Bugünkü yazı yolculuğumuz “parça tesirli” olacak, yani, dilimiz
döndüğünce birkaç konuya birden değineceğiz.
Evet, naçizane yazımız “parçalı” olacak, lakin “tesirli” olacak mı,
ona da her zamanki gibi sizler karar vereceksiniz.
Buyrun bakalım…
GÜLAY GÖKTÜRK VİCDANDIR
Gülay Göktürk'ün Akşam gazetesinden ayrılmak zorunda bırakılması
öyle unutulacak sıradan bir olay değildir, adeta kanayan bir
yaradır.
Viran olası hanede evlad ü iyal olmasa, sırf bunu protesto etmek
için yazmayı bırakırdım.
O derece yaralandım.
Gülay Göktürk her şeyden evvel “vicdani bir eşiktir,” bu eşik
yaralandı.
28 Şubat sürecinin en ceberut günlerindeki başörtüsü zulmüne karşı
Gülay Hanım'ın, “Gidemeyenlerin Ülkesi” çığlığı bir efsanedir.
Yine, AK Parti'ye 7 Haziran öncesi ve sonrasında kurulan tuzağa
karşı, “Erdoğan AK Parti'nin ruhudur,” diyerek karşı çıkmış ve şu
unutulmaz satırlara imza atmıştır: “Hem içte hem de dışta
Erdoğan'ın tek hedef haline getirilmesinin anlamını iyi okumalıyız:
AK Parti'den liderinin kellesini isteyenler, aslında AK Parti'yi AK
Parti yapan ruhu istiyorlar.

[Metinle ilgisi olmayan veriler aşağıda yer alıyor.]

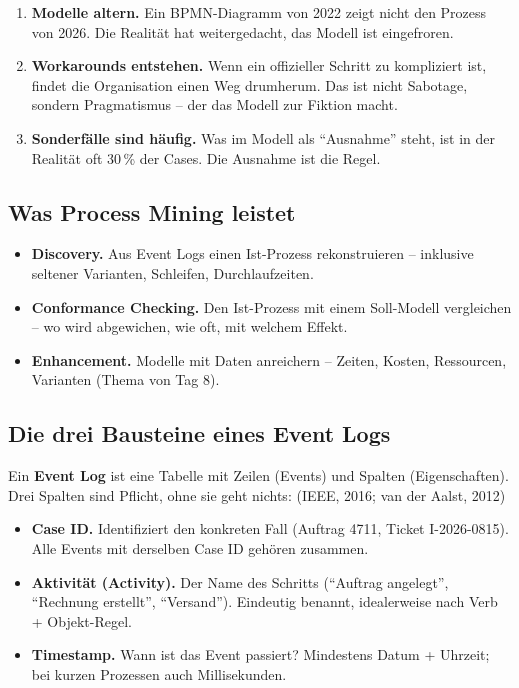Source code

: \documentclass[11pt,a4paper,oneside]{article}
\newcommand{\fachbegriff}[1]{\textbf{#1}}
\newcommand{\quelle}[1]{{\footnotesize\color{lpGray}(#1)}}
\begin{document}
\begin{enumerate}
  \item \fachbegriff{Modelle altern.} Ein BPMN-Diagramm von 2022 zeigt nicht den Prozess von 2026. Die Realität hat weitergedacht, das Modell ist eingefroren.
  \item \fachbegriff{Workarounds entstehen.} Wenn ein offizieller Schritt zu kompliziert ist, findet die Organisation einen Weg drumherum. Das ist nicht Sabotage, sondern Pragmatismus -- der das Modell zur Fiktion macht.
  \item \fachbegriff{Sonderfälle sind häufig.} Was im Modell als ``Ausnahme'' steht, ist in der Realität oft 30\,\% der Cases. Die Ausnahme ist die Regel.
\end{enumerate}

\subsection{Was Process Mining leistet}

\begin{itemize}
  \item \fachbegriff{Discovery.} Aus Event Logs einen Ist-Prozess rekonstruieren -- inklusive seltener Varianten, Schleifen, Durchlaufzeiten.
  \item \fachbegriff{Conformance Checking.} Den Ist-Prozess mit einem Soll-Modell vergleichen -- wo wird abgewichen, wie oft, mit welchem Effekt.
  \item \fachbegriff{Enhancement.} Modelle mit Daten anreichern -- Zeiten, Kosten, Ressourcen, Varianten (Thema von Tag 8).
\end{itemize}

\subsection{Die drei Bausteine eines Event Logs}

Ein \fachbegriff{Event Log} ist eine Tabelle mit Zeilen (Events) und Spalten (Eigenschaften). Drei Spalten sind Pflicht, ohne sie geht nichts: \quelle{IEEE, 2016; van der Aalst, 2012}

\begin{itemize}
  \item \fachbegriff{Case ID.} Identifiziert den konkreten Fall (Auftrag 4711, Ticket I-2026-0815). Alle Events mit derselben Case ID gehören zusammen.
  \item \fachbegriff{Aktivität (Activity).} Der Name des Schritts (``Auftrag angelegt'', ``Rechnung erstellt'', ``Versand''). Eindeutig benannt, idealerweise nach Verb + Objekt-Regel.
  \item \fachbegriff{Timestamp.} Wann ist das Event passiert? Mindestens Datum + Uhrzeit; bei kurzen Prozessen auch Millisekunden.
\end{itemize}
\end{document}
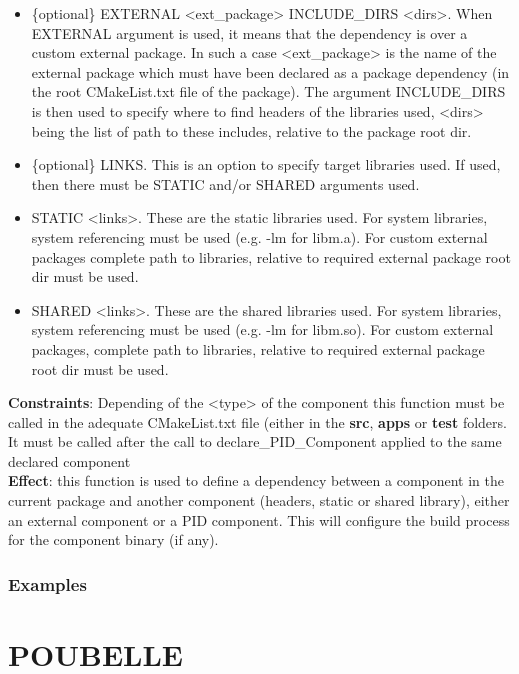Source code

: \documentclass[12pt,a4paper]{article}
\begin{document}
\begin{itemize}
\begin{itemize}
\item \{optional\} EXTERNAL <ext\_package> INCLUDE\_DIRS <dirs>. When EXTERNAL argument is used, it means that the dependency is over a custom external package. In such a case <ext\_package> is the name of the external package which must have been declared as a package dependency (in the root CMakeList.txt file of the package). The argument INCLUDE\_DIRS is then used to specify where to find headers of the libraries used, <dirs> being the list of path to these includes, relative to the package root dir.
\item \{optional\} LINKS. This is an option to specify target libraries used. If used, then there must be STATIC and/or SHARED arguments used.
\item STATIC <links>. These are the static libraries used. For system libraries, system referencing must be used (e.g. -lm for libm.a). For custom external packages complete path to libraries, relative to required external package root dir must be used.
\item SHARED <links>. These are the shared libraries used. For system libraries, system referencing must be used (e.g. -lm for libm.so). For custom external packages, complete path to libraries, relative to required external package root dir must be used.
\end{itemize}
\end{itemize}
\textbf{Constraints}: Depending of the <type> of the component this function must be called in the adequate CMakeList.txt file (either in the \textbf{src}, \textbf{apps} or \textbf{test} folders. It must be called after the call to declare\_PID\_Component applied to the same declared component\\
\textbf{Effect}: this function is used to define a dependency between a component in the current package and another component (headers, static or shared library), either an external component or a PID component. This will configure the build process for the component binary (if any).

\section{Examples}
\label{sec:Examples}





\pagebreak

\part*{POUBELLE}
\end{document}
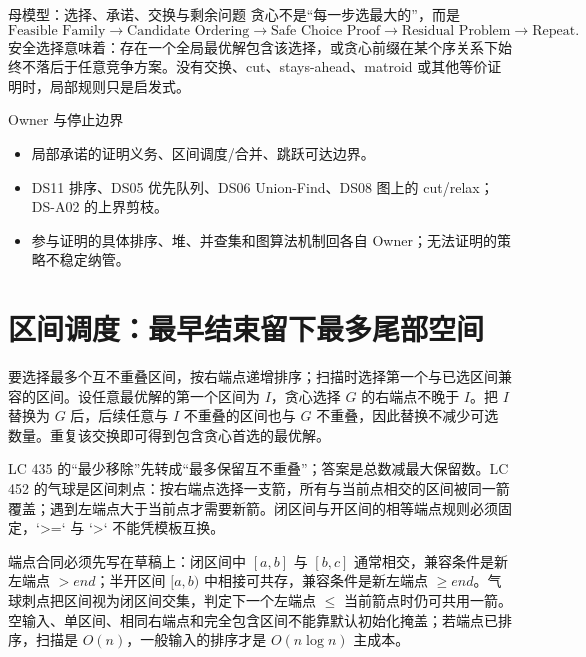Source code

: \documentclass[UTF8,fontset=none,11pt,a4paper]{ctexart}
\begin{document}

\begin{corebox}{母模型：选择、承诺、交换与剩余问题}
贪心不是“每一步选最大的”，而是
\[
\text{Feasible Family}
\to\text{Candidate Ordering}
\to\text{Safe Choice Proof}
\to\text{Residual Problem}
\to\text{Repeat}.
\]
安全选择意味着：存在一个全局最优解包含该选择，或贪心前缀在某个序关系下始终不落后于任意竞争方案。没有交换、cut、stays-ahead、matroid 或其他等价证明时，局部规则只是启发式。
\end{corebox}

\begin{methodbox}{Owner 与停止边界}
\begin{itemize}
\item {}局部承诺的证明义务、区间调度/合并、跳跃可达边界。
\item {}DS11 排序、DS05 优先队列、DS06 Union-Find、DS08 图上的 cut/relax；DS-A02 的上界剪枝。
\item {}参与证明的具体排序、堆、并查集和图算法机制回各自 Owner；无法证明的策略不稳定纳管。
\end{itemize}
\end{methodbox}
\tableofcontents\newpage

\section{区间调度：最早结束留下最多尾部空间}

要选择最多个互不重叠区间，按右端点递增排序；扫描时选择第一个与已选区间兼容的区间。设任意最优解的第一个区间为 $I$，贪心选择 $G$ 的右端点不晚于 $I$。把 $I$ 替换为 $G$ 后，后续任意与 $I$ 不重叠的区间也与 $G$ 不重叠，因此替换不减少可选数量。重复该交换即可得到包含贪心首选的最优解。

LC 435 的“最少移除”先转成“最多保留互不重叠”；答案是总数减最大保留数。LC 452 的气球是区间刺点：按右端点选择一支箭，所有与当前点相交的区间被同一箭覆盖；遇到左端点大于当前点才需要新箭。闭区间与开区间的相等端点规则必须固定，`>=` 与 `>` 不能凭模板互换。

端点合同必须先写在草稿上：闭区间中 $[a,b]$ 与 $[b,c]$ 通常相交，兼容条件是新左端点 $>end$；半开区间 $[a,b)$ 中相接可共存，兼容条件是新左端点 $\ge end$。气球刺点把区间视为闭区间交集，判定下一个左端点 $\le$ 当前箭点时仍可共用一箭。空输入、单区间、相同右端点和完全包含区间不能靠默认初始化掩盖；若端点已排序，扫描是 $O(n)$，一般输入的排序才是 $O(n\log n)$ 主成本。
\end{document}
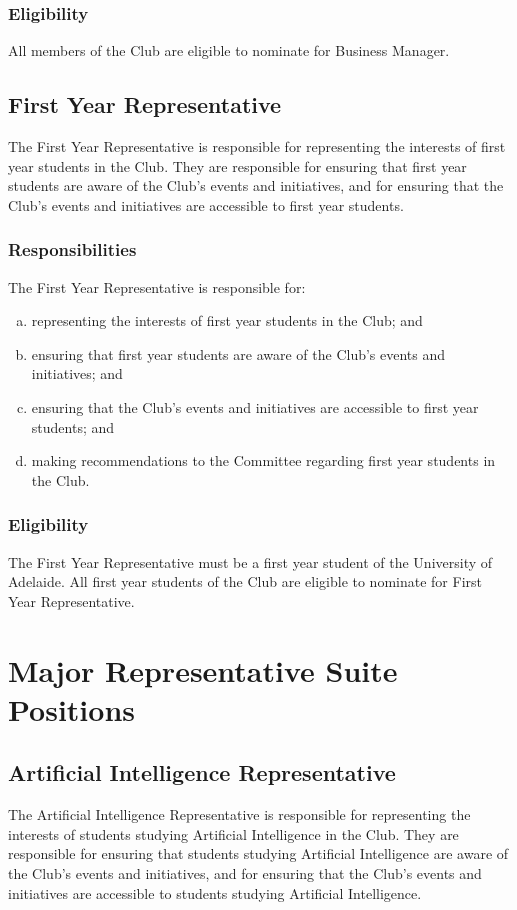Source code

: \documentclass[11pt]{report}
\begin{document}
\subsection{Eligibility}
All members of the Club are eligible to nominate for Business Manager.

\section{First Year Representative}
The First Year Representative is responsible for representing the interests of first year students in the Club. They are responsible for ensuring that first year students are aware of the Club's events and initiatives, and for ensuring that the Club's events and initiatives are accessible to first year students.
\subsection{Responsibilities}
The First Year Representative is responsible for:
\begin{enumerate}[(a)]
    \item representing the interests of first year students in the Club; and
    \item ensuring that first year students are aware of the Club's events and initiatives; and
    \item ensuring that the Club's events and initiatives are accessible to first year students; and
    \item making recommendations to the Committee regarding first year students in the Club.
\end{enumerate}
\subsection{Eligibility}
The First Year Representative must be a first year student of the University of Adelaide. All first year students of the Club are eligible to nominate for First Year Representative.

\chapter{Major Representative Suite Positions}
\section{Artificial Intelligence Representative}
The Artificial Intelligence Representative is responsible for representing the interests of students studying Artificial Intelligence in the Club. They are responsible for ensuring that students studying Artificial Intelligence are aware of the Club's events and initiatives, and for ensuring that the Club's events and initiatives are accessible to students studying Artificial Intelligence.
\end{document}
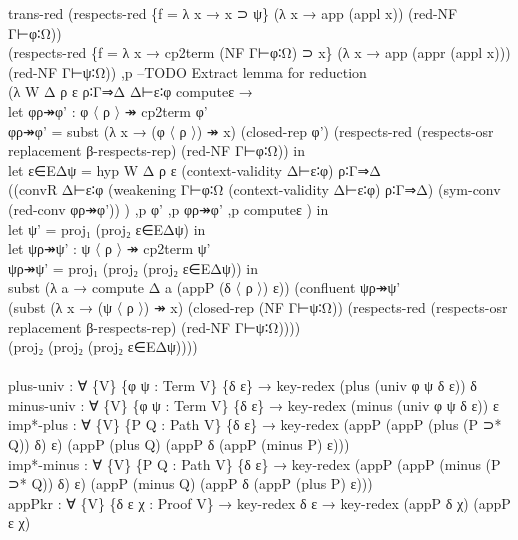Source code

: {\begin{code}
{\>                      trans-red (respects-red \{f = λ x → x ⊃ ψ\} (λ x → app (appl x)) (red-NF Γ⊢φ∶Ω)) \<\\
\>                                (respects-red \{f = λ x → cp2term (NF Γ⊢φ∶Ω) ⊃ x\} (λ x → app (appr (appl x))) (red-NF Γ⊢ψ∶Ω)) ,p  --TODO Extract lemma for reduction\<\\
\>                      (λ W Δ ρ ε ρ∶Γ⇒Δ Δ⊢ε∶φ computeε →\<\\
\>                      let φρ↠φ' : φ 〈 ρ 〉 ↠ cp2term φ'\<\\
\>                          φρ↠φ' = subst (λ x → (φ 〈 ρ 〉) ↠ x) (closed-rep φ') (respects-red (respects-osr replacement β-respects-rep) (red-NF Γ⊢φ∶Ω)) in\<\\
\>                      let ε∈EΔψ = hyp W Δ ρ ε (context-validity Δ⊢ε∶φ) ρ∶Γ⇒Δ        \<\\
\>                                  ((convR Δ⊢ε∶φ (weakening Γ⊢φ∶Ω (context-validity Δ⊢ε∶φ) ρ∶Γ⇒Δ) (sym-conv (red-conv φρ↠φ')) ) ,p φ' ,p φρ↠φ' ,p computeε ) in \<\\
\>                      let ψ' = proj₁ (proj₂ ε∈EΔψ) in \<\\
\>                      let ψρ↠ψ' : ψ 〈 ρ 〉 ↠ cp2term ψ'\<\\
\>                          ψρ↠ψ' = proj₁ (proj₂ (proj₂ ε∈EΔψ)) in \<\\
\>                      subst (λ a → compute Δ a (appP (δ 〈 ρ 〉) ε)) (confluent ψρ↠ψ' \<\\
\>                        (subst (λ x → (ψ 〈 ρ 〉) ↠ x) (closed-rep (NF Γ⊢ψ∶Ω)) (respects-red (respects-osr replacement β-respects-rep) (red-NF Γ⊢ψ∶Ω)))) \<\\
\>                        (proj₂ (proj₂ (proj₂ ε∈EΔψ))))\<\\
\>\<\\
\>  plus-univ : ∀ \{V\} \{φ ψ : Term V\} \{δ ε\} → key-redex (plus (univ φ ψ δ ε)) δ\<\\
\>  minus-univ : ∀ \{V\} \{φ ψ : Term V\} \{δ ε\} → key-redex (minus (univ φ ψ δ ε)) ε\<\\
\>  imp*-plus : ∀ \{V\} \{P Q : Path V\} \{δ ε\} → key-redex (appP (appP (plus (P ⊃* Q)) δ) ε) (appP (plus Q) (appP δ (appP (minus P) ε)))\<\\
\>  imp*-minus : ∀ \{V\} \{P Q : Path V\} \{δ ε\} → key-redex (appP (appP (minus (P ⊃* Q)) δ) ε) (appP (minus Q) (appP δ (appP (plus P) ε)))\<\\
\>  appPkr : ∀ \{V\} \{δ ε χ : Proof V\} → key-redex δ ε → key-redex (appP δ χ) (appP ε χ)\<\\
}
\end{code}}
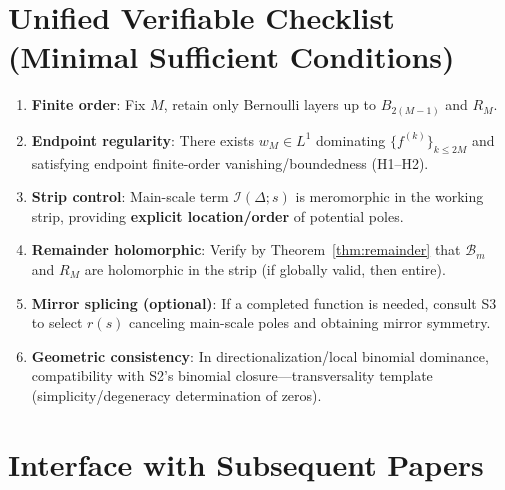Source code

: \documentclass[11pt,a4paper]{article}
\theoremstyle{remark}
\begin{document}
\section{Unified Verifiable Checklist (Minimal Sufficient Conditions)}

\begin{enumerate}
\item \textbf{Finite order}: Fix $M$, retain only Bernoulli layers up to $B_{2(M-1)}$ and $R_M$.

\item \textbf{Endpoint regularity}: There exists $w_M\in L^1$ dominating $\{f^{(k)}\}_{k\le 2M}$ and satisfying endpoint finite-order vanishing/boundedness (H1--H2).

\item \textbf{Strip control}: Main-scale term $\mathcal{I}(\Delta;s)$ is meromorphic in the working strip, providing \textbf{explicit location/order} of potential poles.

\item \textbf{Remainder holomorphic}: Verify by Theorem~\ref{thm:remainder} that $\mathcal{B}_m$ and $R_M$ are holomorphic in the strip (if globally valid, then entire).

\item \textbf{Mirror splicing (optional)}: If a completed function is needed, consult S3 to select $r(s)$ canceling main-scale poles and obtaining mirror symmetry.

\item \textbf{Geometric consistency}: In directionalization/local binomial dominance, compatibility with S2's binomial closure---transversality template (simplicity/degeneracy determination of zeros).
\end{enumerate}

\section{Interface with Subsequent Papers}
\end{document}
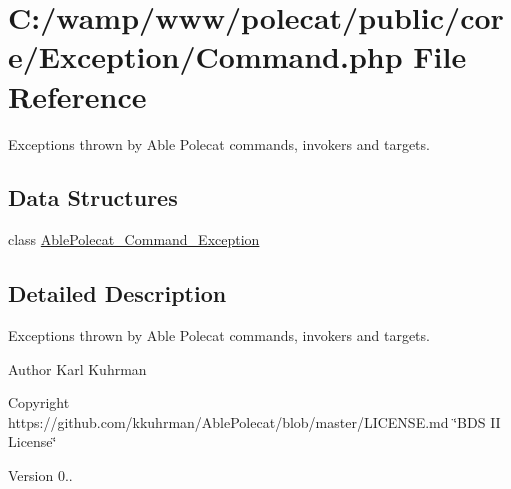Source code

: \hypertarget{_exception_2_command_8php}{}\section{C\+:/wamp/www/polecat/public/core/\+Exception/\+Command.php File Reference}
\label{_exception_2_command_8php}


Exceptions thrown by Able Polecat commands, invokers and targets.  


\subsection*{Data Structures}
\begin{DoxyCompactItemize}
\item 
class \hyperlink{class_able_polecat___command___exception}{Able\+Polecat\+\_\+\+Command\+\_\+\+Exception}
\end{DoxyCompactItemize}


\subsection{Detailed Description}
Exceptions thrown by Able Polecat commands, invokers and targets. 

\begin{DoxyAuthor}{Author}
Karl Kuhrman 
\end{DoxyAuthor}
\begin{DoxyCopyright}{Copyright}
https\+://github.com/kkuhrman/\+Able\+Polecat/blob/master/\+L\+I\+C\+E\+N\+S\+E.\+md \char`\"{}\+B\+D\+S I\+I License\char`\"{} 
\end{DoxyCopyright}
\begin{DoxyVersion}{Version}
0.. 
\end{DoxyVersion}
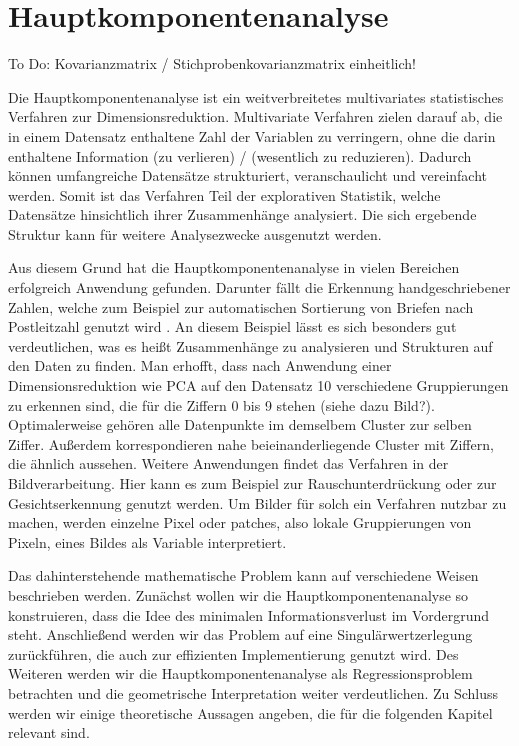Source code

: \chapter{Hauptkomponentenanalyse}

\label{pca}

To Do: Kovarianzmatrix / Stichprobenkovarianzmatrix einheitlich!

Die Hauptkomponentenanalyse ist ein weitverbreitetes multivariates statistisches Verfahren zur Dimensionsreduktion. Multivariate Verfahren zielen darauf ab, die in einem Datensatz enthaltene Zahl der Variablen zu verringern, ohne die darin enthaltene Information (zu verlieren) / (wesentlich zu reduzieren). Dadurch können umfangreiche Datensätze strukturiert, veranschaulicht und vereinfacht werden. Somit ist das Verfahren Teil der explorativen Statistik, welche Datensätze hinsichtlich ihrer Zusammenhänge analysiert. Die sich ergebende Struktur kann für weitere Analysezwecke ausgenutzt werden.

Aus diesem Grund hat die Hauptkomponentenanalyse in vielen Bereichen erfolgreich Anwendung gefunden. Darunter fällt die Erkennung handgeschriebener Zahlen, welche zum Beispiel zur automatischen Sortierung von Briefen nach Postleitzahl genutzt wird \cite{hastie_elements}. An diesem Beispiel lässt es sich besonders gut verdeutlichen, was es heißt Zusammenhänge zu analysieren und Strukturen auf den Daten zu finden. Man erhofft, dass nach Anwendung einer Dimensionsreduktion wie PCA auf den Datensatz 10 verschiedene Gruppierungen zu erkennen sind, die für die Ziffern 0 bis 9 stehen (siehe dazu Bild?). Optimalerweise gehören alle Datenpunkte im demselbem Cluster zur selben Ziffer. Außerdem korrespondieren nahe beieinanderliegende Cluster mit Ziffern, die ähnlich aussehen. Weitere Anwendungen findet das Verfahren in der Bildverarbeitung. Hier kann es zum Beispiel zur Rauschunterdrückung \cite{babu} oder zur Gesichtserkennung \cite{jiang} genutzt werden. Um Bilder für solch ein Verfahren nutzbar zu machen, werden einzelne Pixel oder patches, also lokale Gruppierungen von Pixeln, eines Bildes als Variable interpretiert.

Das dahinterstehende mathematische Problem kann auf verschiedene Weisen beschrieben werden. Zunächst wollen wir die Hauptkomponentenanalyse so konstruieren, dass die Idee des minimalen Informationsverlust im Vordergrund steht. Anschließend werden wir das Problem auf eine Singulärwertzerlegung zurückführen, die auch zur effizienten Implementierung genutzt wird. Des Weiteren werden wir die Hauptkomponentenanalyse als Regressionsproblem betrachten und die geometrische Interpretation weiter verdeutlichen. Zu Schluss werden wir einige theoretische Aussagen angeben, die für die folgenden Kapitel relevant sind.

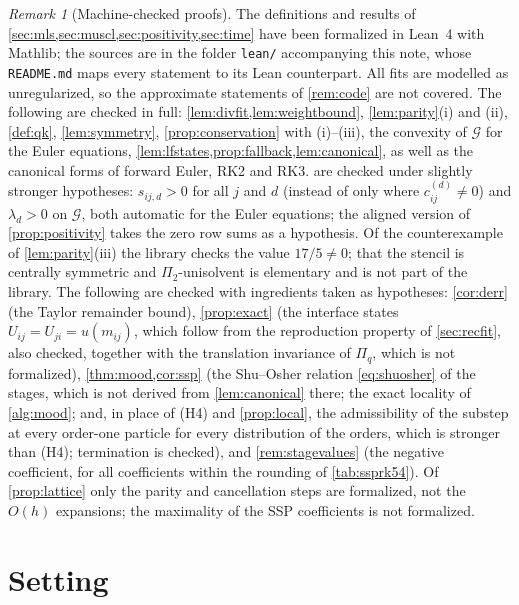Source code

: \documentclass[11pt,a4paper]{article}
\theoremstyle{plain}
\theoremstyle{definition}
\theoremstyle{remark}
\newtheorem{remark}[theorem]{Remark}
\numberwithin{equation}{section}
\newcommand{\Ad}{\mathcal{G}}
\begin{document}
\begin{remark}[Machine-checked proofs]\label{rem:lean}
The definitions and results of \cref{sec:mls,sec:muscl,sec:positivity,sec:time} have been formalized in Lean~4 with Mathlib; the sources are in the folder \texttt{lean/} accompanying this note, whose \texttt{README.md} maps every statement to its Lean counterpart. All fits are modelled as unregularized, so the approximate statements of \cref{rem:code} are not covered. The following are checked in full: \cref{lem:divfit,lem:weightbound}, \cref{lem:parity}(i) and (ii), \cref{def:qk}, \cref{lem:symmetry}, \cref{prop:conservation} with (i)--(iii), the convexity of $\Ad$ for the Euler equations, \cref{lem:lfstates,prop:fallback,lem:canonical}, as well as the canonical forms of forward Euler, RK2 and RK3.  are checked under slightly stronger hypotheses: $s_{ij,d}>0$ for all $j$ and $d$ (instead of only where $c^{(d)}_{ij}\ne0$) and $\lambda_d>0$ on $\Ad$, both automatic for the Euler equations; the aligned version of \cref{prop:positivity} takes the zero row sums as a hypothesis. Of the counterexample of \cref{lem:parity}(iii) the library checks the value $17/5\ne0$; that the stencil is centrally symmetric and $\Pi_2$-unisolvent is elementary and is not part of the library. The following are checked with ingredients taken as hypotheses: \cref{cor:derr} (the Taylor remainder bound), \cref{prop:exact} (the interface states $U_{ij}=U_{ji}=u(m_{ij})$, which follow from the reproduction property of \cref{sec:recfit}, also checked, together with the translation invariance of $\Pi_q$, which is not formalized), \cref{thm:mood,cor:ssp} (the Shu--Osher relation \eqref{eq:shuosher} of the stages, which is not derived from \cref{lem:canonical} there; the exact locality of \cref{alg:mood}; and, in place of (H4) and \cref{prop:local}, the admissibility of the substep at every order-one particle for every distribution of the orders, which is stronger than (H4); termination is checked), and \cref{rem:stagevalues} (the negative coefficient, for all coefficients within the rounding of \cref{tab:ssprk54}). Of \cref{prop:lattice} only the parity and cancellation steps are formalized, not the $O(h)$ expansions; the maximality of the SSP coefficients is not formalized.
\end{remark}

\section{Setting}\label{sec:setting}
\end{document}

O ruhu ele geçirip öldürebilirlerse,
AK Parti'nin 'tehlike' olmaktan çıkacağını, renksiz - kokusuz-
ruhsuz bir politik hareket haline geleceğini, dünya müesses nizamı
tarafından ehlileştirilip kontrole alınabileceğini biliyorlar
çünkü.”
Tek tesellimiz, Gülay Hanım'ın yazmayı bırakmasına neden olan
nobranlığa karşı Sabah Grubu'nun yaptığı tekliftir.
Ah keşke Sabah'ta veya Yeni Şafak'ta yazmaya başlasa. Zira, onun
yazmadığı bir ülkede bütün yazılar eksik kalmış demektir.
Gülay Göktürk'ün tekrar yazmaya başlaması için izninizle şuracıkta
imza kampanyası başlatıyorum. İlk imzayı da haliyle ben atıyorum.